Нет! Он ощутил неожиданный прилив мужества. Непонятно, по какой ассоциации в уме возникло лицо Личжэна. Теперь он был почти уверен, что Личжэн на его стороне.
Партия велела тебе не верить своим глазам и ушам. И это ее окончательный, самый важный приказ. Сердце у него упало при мысли о том, какая огромная сила выстроилась против него, с какой легкостью собьет его в споре любой партийный идеолог — хитрыми доводами, которых он не то что опровергнуть — понять не сможет. И однако он прав! Они не правы, а прав он. Очевидное, азбучное, верное нужно защищать. Прочно существует мир, его законы не меняются. Камни — твердые, вода — мокрая, предмет, лишенный опоры, устремляется вниз. С ощущением, что он говорит это Личжэну и выдвигает важную аксиому, Егор написал:
Свобода — это возможность сказать, что дважды два — четыре.
Если дозволено это, все остальное отсюда следует.
Глава 8.
Откуда-то из глубины прохода пахнуло жареным кофе — настоящим кофе, не «Победой». Егор невольно остановился. Секунды на две он вернулся в полузабытый мир детства. Потом хлопнула дверь и отрубила запах, как звук.
Он прошел по улицам несколько километров. Вот уже второй раз за три недели он пропустил вечер в общественном центре — опрометчивый поступок, за посещениями наверняка следят. В принципе у члена партии нет свободного времени. Предполагается, что, когда он не занят работой, едой и сном, он участвует в общественных мероприятиях; все, в чем можно усмотреть любовь к одиночеству, — даже прогулка без спутников — подозрительно. Но нынче вечером выйдя из министерства, он соблазнился нежностью апрельского воздуха. Такого мягкого голубого тона в небе он за последний год ни разу не видел, и долгий шумный вечер в общественном центре показался ему непереносимым. Поддавшись внезапному порыву, он повернул прочь от автобусной остановки и побрел сперва на юг, потом на восток и обратно на север, заплутался на незнакомых улицах и шел уже куда глаза глядят.

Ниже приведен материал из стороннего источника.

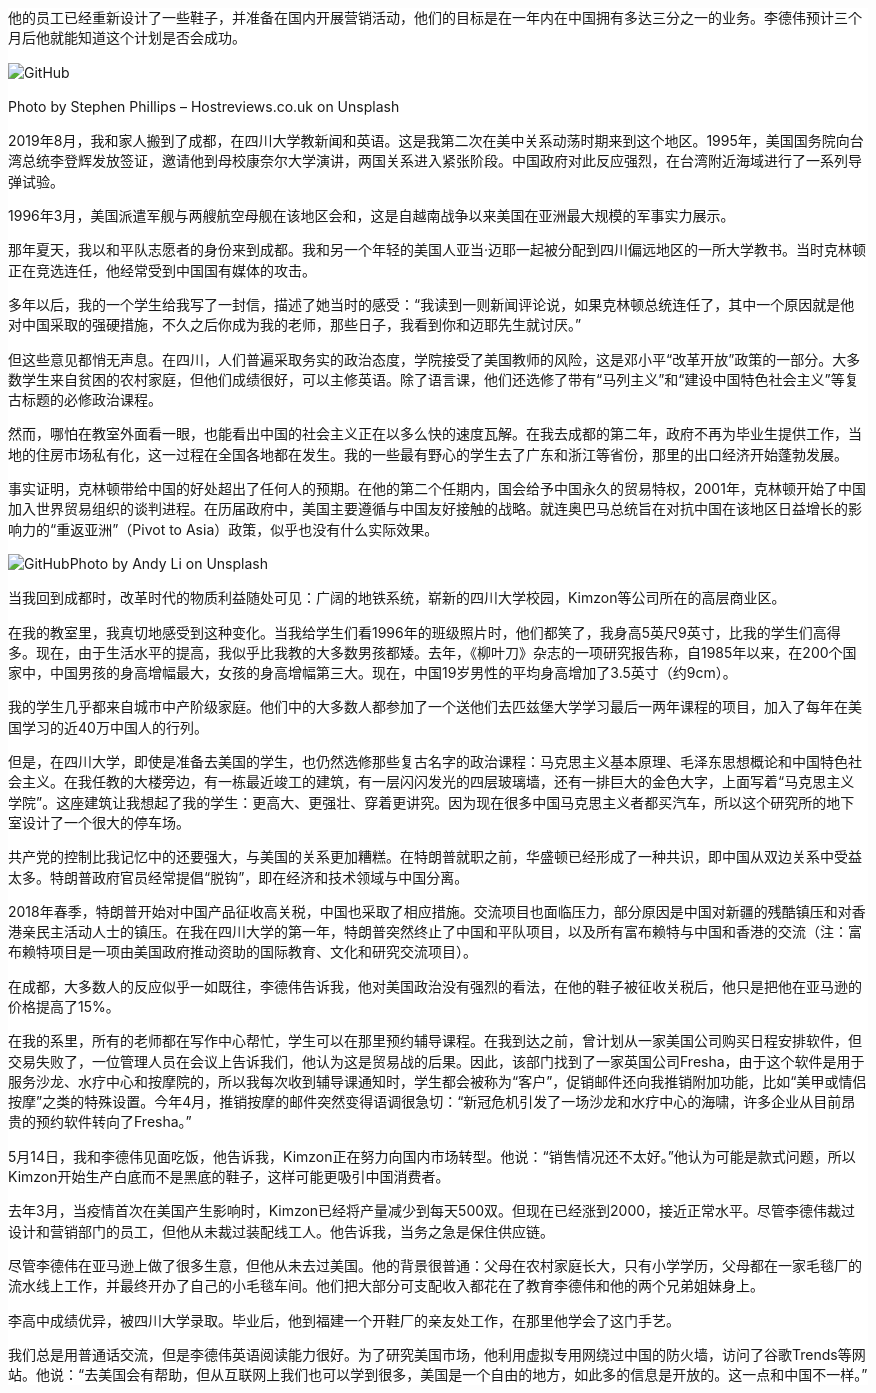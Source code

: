他的员工已经重新设计了一些鞋子，并准备在国内开展营销活动，他们的目标是在一年内在中国拥有多达三分之一的业务。李德伟预计三个月后他就能知道这个计划是否会成功。

![GitHub](https://chinadigitaltimes.net/chinese/files/2021/03/post-663420-6049578f45a4c.)

Photo by Stephen Phillips &#8211; Hostreviews.co.uk on Unsplash

2019年8月，我和家人搬到了成都，在四川大学教新闻和英语。这是我第二次在美中关系动荡时期来到这个地区。1995年，美国国务院向台湾总统李登辉发放签证，邀请他到母校康奈尔大学演讲，两国关系进入紧张阶段。中国政府对此反应强烈，在台湾附近海域进行了一系列导弹试验。

1996年3月，美国派遣军舰与两艘航空母舰在该地区会和，这是自越南战争以来美国在亚洲最大规模的军事实力展示。

那年夏天，我以和平队志愿者的身份来到成都。我和另一个年轻的美国人亚当·迈耶一起被分配到四川偏远地区的一所大学教书。当时克林顿正在竞选连任，他经常受到中国国有媒体的攻击。

多年以后，我的一个学生给我写了一封信，描述了她当时的感受：“我读到一则新闻评论说，如果克林顿总统连任了，其中一个原因就是他对中国采取的强硬措施，不久之后你成为我的老师，那些日子，我看到你和迈耶先生就讨厌。”

但这些意见都悄无声息。在四川，人们普遍采取务实的政治态度，学院接受了美国教师的风险，这是邓小平“改革开放”政策的一部分。大多数学生来自贫困的农村家庭，但他们成绩很好，可以主修英语。除了语言课，他们还选修了带有“马列主义”和“建设中国特色社会主义”等复古标题的必修政治课程。

然而，哪怕在教室外面看一眼，也能看出中国的社会主义正在以多么快的速度瓦解。在我去成都的第二年，政府不再为毕业生提供工作，当地的住房市场私有化，这一过程在全国各地都在发生。我的一些最有野心的学生去了广东和浙江等省份，那里的出口经济开始蓬勃发展。

事实证明，克林顿带给中国的好处超出了任何人的预期。在他的第二个任期内，国会给予中国永久的贸易特权，2001年，克林顿开始了中国加入世界贸易组织的谈判进程。在历届政府中，美国主要遵循与中国友好接触的战略。就连奥巴马总统旨在对抗中国在该地区日益增长的影响力的“重返亚洲”（Pivot to Asia）政策，似乎也没有什么实际效果。

![GitHub](https://chinadigitaltimes.net/chinese/files/2021/03/post-663420-6049578fdb2a8.)Photo by Andy Li on Unsplash

当我回到成都时，改革时代的物质利益随处可见：广阔的地铁系统，崭新的四川大学校园，Kimzon等公司所在的高层商业区。

在我的教室里，我真切地感受到这种变化。当我给学生们看1996年的班级照片时，他们都笑了，我身高5英尺9英寸，比我的学生们高得多。现在，由于生活水平的提高，我似乎比我教的大多数男孩都矮。去年，《柳叶刀》杂志的一项研究报告称，自1985年以来，在200个国家中，中国男孩的身高增幅最大，女孩的身高增幅第三大。现在，中国19岁男性的平均身高增加了3.5英寸（约9cm）。

我的学生几乎都来自城市中产阶级家庭。他们中的大多数人都参加了一个送他们去匹兹堡大学学习最后一两年课程的项目，加入了每年在美国学习的近40万中国人的行列。

但是，在四川大学，即使是准备去美国的学生，也仍然选修那些复古名字的政治课程：马克思主义基本原理、毛泽东思想概论和中国特色社会主义。在我任教的大楼旁边，有一栋最近竣工的建筑，有一层闪闪发光的四层玻璃墙，还有一排巨大的金色大字，上面写着“马克思主义学院”。这座建筑让我想起了我的学生：更高大、更强壮、穿着更讲究。因为现在很多中国马克思主义者都买汽车，所以这个研究所的地下室设计了一个很大的停车场。

共产党的控制比我记忆中的还要强大，与美国的关系更加糟糕。在特朗普就职之前，华盛顿已经形成了一种共识，即中国从双边关系中受益太多。特朗普政府官员经常提倡“脱钩”，即在经济和技术领域与中国分离。

2018年春季，特朗普开始对中国产品征收高关税，中国也采取了相应措施。交流项目也面临压力，部分原因是中国对新疆的残酷镇压和对香港亲民主活动人士的镇压。在我在四川大学的第一年，特朗普突然终止了中国和平队项目，以及所有富布赖特与中国和香港的交流（注：富布赖特项目是一项由美国政府推动资助的国际教育、文化和研究交流项目）。

在成都，大多数人的反应似乎一如既往，李德伟告诉我，他对美国政治没有强烈的看法，在他的鞋子被征收关税后，他只是把他在亚马逊的价格提高了15%。

在我的系里，所有的老师都在写作中心帮忙，学生可以在那里预约辅导课程。在我到达之前，曾计划从一家美国公司购买日程安排软件，但交易失败了，一位管理人员在会议上告诉我们，他认为这是贸易战的后果。因此，该部门找到了一家英国公司Fresha，由于这个软件是用于服务沙龙、水疗中心和按摩院的，所以我每次收到辅导课通知时，学生都会被称为“客户”，促销邮件还向我推销附加功能，比如“美甲或情侣按摩”之类的特殊设置。今年4月，推销按摩的邮件突然变得语调很急切：“新冠危机引发了一场沙龙和水疗中心的海啸，许多企业从目前昂贵的预约软件转向了Fresha。”

5月14日，我和李德伟见面吃饭，他告诉我，Kimzon正在努力向国内市场转型。他说：“销售情况还不太好。”他认为可能是款式问题，所以Kimzon开始生产白底而不是黑底的鞋子，这样可能更吸引中国消费者。

去年3月，当疫情首次在美国产生影响时，Kimzon已经将产量减少到每天500双。但现在已经涨到2000，接近正常水平。尽管李德伟裁过设计和营销部门的员工，但他从未裁过装配线工人。他告诉我，当务之急是保住供应链。

尽管李德伟在亚马逊上做了很多生意，但他从未去过美国。他的背景很普通：父母在农村家庭长大，只有小学学历，父母都在一家毛毯厂的流水线上工作，并最终开办了自己的小毛毯车间。他们把大部分可支配收入都花在了教育李德伟和他的两个兄弟姐妹身上。

李高中成绩优异，被四川大学录取。毕业后，他到福建一个开鞋厂的亲友处工作，在那里他学会了这门手艺。

我们总是用普通话交流，但是李德伟英语阅读能力很好。为了研究美国市场，他利用虚拟专用网绕过中国的防火墙，访问了谷歌Trends等网站。他说：“去美国会有帮助，但从互联网上我们也可以学到很多，美国是一个自由的地方，如此多的信息是开放的。这一点和中国不一样。”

«Если есть надежда, — написал он в дневнике, — то она — в джоберах». И в голове все время крутилась эта фраза — мистическая истина и очевидная нелепость. Он шел по булыжной улочке мимо двухэтажных домов с обшарпанными дверями, которые открывались прямо на тротуар и почему-то наводили на мысль о крысиных норах. На булыжнике там и сям стояли грязные лужи. И в темных подъездах и в узких проулках по обе стороны было удивительно много народу — зрелые девушки с грубо намалеванными ртами, парни, гонявшиеся за девушками, толстомясые тетки, при виде которых становилось понятно, во что превратятся эти девушки через десяток лет, согнутые старухи, шаркавшие растоптанными ногами, и оборванные босые дети, которые играли в лужах и бросались врассыпную от материнских окриков. Наверно, каждое четвертое окно было выбито и забрано досками. На Егора почти не обращали внимания, но кое-кто провожал его опасливым и любопытным взглядом. Перед дверью, сложив руки на фартуках, беседовали две женщины. Егор, подходя к ним, услышал обрывок разговора.
— Да, говорю, это все очень хорошо, говорю. Но на моем месте ты бы сделала то же самое. Легко, говорю, судить — а вот хлебнула бы ты с мое…
— Да-а, — отозвалась другая, — В том-то все и дело.
Голоса вдруг смолкли. В молчании женщины окинули его враждебным взглядом. Впрочем, не враждебным даже, скорее настороженным, замерев на миг, как будто мимо проходило неведомое животное. Костюм партийца не часто мелькал на этих улицах. Показываться в таких местах без дела не стоило. Налетишь на патруль — могут остановить. «Товарищ, ваши документы. Что вы здесь делаете? В котором часу ушли с работы? Вы всегда ходите домой этой дорогой?» — и так далее, и так далее. Разными дорогами ходить домой не запрещалось, но если узнает тайная полиция, этого достаточно, чтобы тебя взяли на заметку.
Время шло к двадцати часам, питейные лавки джоберов ломились от посетителей. Их грязные двери беспрерывно раскрывались, обдавая улицу запахами мочи, опилок и кислого пива. В углу возле выступающего дома вплотную друг к другу стояли трое мужчин: средний держал сложенную газету, а двое заглядывали через его плечо. Издали Егор не мог различить выражения их лиц, но их позы выдавали увлеченность. Видимо, они читали какое-то важное сообщение. Когда до них оставалось несколько шагов, группа вдруг разделилась, и двое вступили в яростную перебранку. Казалось, она вот-вот перейдет в драку.